All I need to do is get the folks there to like me, then convince them it’s the economic environment they need to protect
instead of the natural world.

I know I am going to need much more than the EPA in order to get America back on track. Education, Homeland Security, Energy,
you name them. Every department needs to pitch in, and soon.

Taxes are starting to increase around the world. The Bush tax cuts will expire at the end of 2010, and England just raised
its top rate to 50 percent.

Our current administration is calling some of our biggest employers—the ones who do business overseas—tax scammers in an attempt
to increase their tax burden.

The president has said many times recently that government is our only way out of the economic mess we are in. I think you
know how well government would do trying to create the millions of good jobs to replace those we will lose if Intel, Coke,
Procter & Gamble, IBM, Microsoft, Eli Lilly and others pick up and leave due to unfair tax consequences.

This threat is real and the danger is imminent.

The size of our government is increasing at an almost unprecedented rate. President Obama is wrong when he says government
is the only solution. In reality, his thoughts are tragically flawed. Government, as we know it today, is the problem.

So many of the hard issues that folks in Washington, D.C., are trying to deal with today can be solved if they would simply
do less of what they are doing. Bigger government necessitates more government control. Increasing government control will
lead to higher unemployment, less-educated citizens, less-efficient energy use, worsening environmental conditions, and a general
decline in our standard of living.

This absolutely has to stop!

Washington has to create a better environment. Officials need to rebuild the sandbox that existed here from 1776 until 1913.
Those were truly ideal conditions for entrepreneurs to create firms, innovate and improve productivity that led to all the
wealth and quality of life we now enjoy.

The stock market can experience temporary rallies during a steady decline.
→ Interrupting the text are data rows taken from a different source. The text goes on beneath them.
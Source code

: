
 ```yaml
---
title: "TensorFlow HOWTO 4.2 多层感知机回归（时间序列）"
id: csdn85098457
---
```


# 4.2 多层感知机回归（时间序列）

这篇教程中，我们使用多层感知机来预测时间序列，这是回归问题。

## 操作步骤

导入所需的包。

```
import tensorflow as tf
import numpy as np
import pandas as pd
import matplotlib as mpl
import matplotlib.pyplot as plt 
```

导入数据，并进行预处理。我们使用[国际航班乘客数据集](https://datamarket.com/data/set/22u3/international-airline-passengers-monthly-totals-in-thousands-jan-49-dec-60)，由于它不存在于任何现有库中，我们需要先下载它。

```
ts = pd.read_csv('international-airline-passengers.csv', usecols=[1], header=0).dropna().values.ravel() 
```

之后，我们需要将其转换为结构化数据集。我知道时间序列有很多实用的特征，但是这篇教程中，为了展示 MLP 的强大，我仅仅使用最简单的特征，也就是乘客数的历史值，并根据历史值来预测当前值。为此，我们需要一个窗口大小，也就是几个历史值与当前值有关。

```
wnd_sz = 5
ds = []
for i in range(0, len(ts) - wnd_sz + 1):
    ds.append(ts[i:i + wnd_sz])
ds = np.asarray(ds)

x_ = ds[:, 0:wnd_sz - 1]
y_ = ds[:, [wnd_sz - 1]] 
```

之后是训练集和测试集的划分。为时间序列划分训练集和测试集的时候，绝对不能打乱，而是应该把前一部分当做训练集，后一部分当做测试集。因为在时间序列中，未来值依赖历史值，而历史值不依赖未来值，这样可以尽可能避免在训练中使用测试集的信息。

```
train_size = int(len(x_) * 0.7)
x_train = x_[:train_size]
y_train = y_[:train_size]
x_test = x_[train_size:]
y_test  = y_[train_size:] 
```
There were times in the 1930s that saw robust upward
moves in the stock market. But it was not sustainable. The standard of living of the average American did not improve until
World War II broke out. And if not for the war, the stock market and the fortunes of millions of Americans would have kept
floundering for decades.

I have stayed with this rally from the beginning and I still believe in it. We have a few more weeks, and perhaps as much
as a month or two, before the bear market reasserts itself. Continue to exercise a little caution because bear-market rallies
can come to an abrupt end and the multimonth gains can disappear in weeks. Oh, and check out silver. It could see new rally
highs in the next few months.

___

Hauke is the CEO of Samex Capital Advisors, a locally based money manager. His column appears every other week. Views expressed
here are the writer’s. Hauke can be reached at (317) 203-3365 or at keenan@samexcapital.com.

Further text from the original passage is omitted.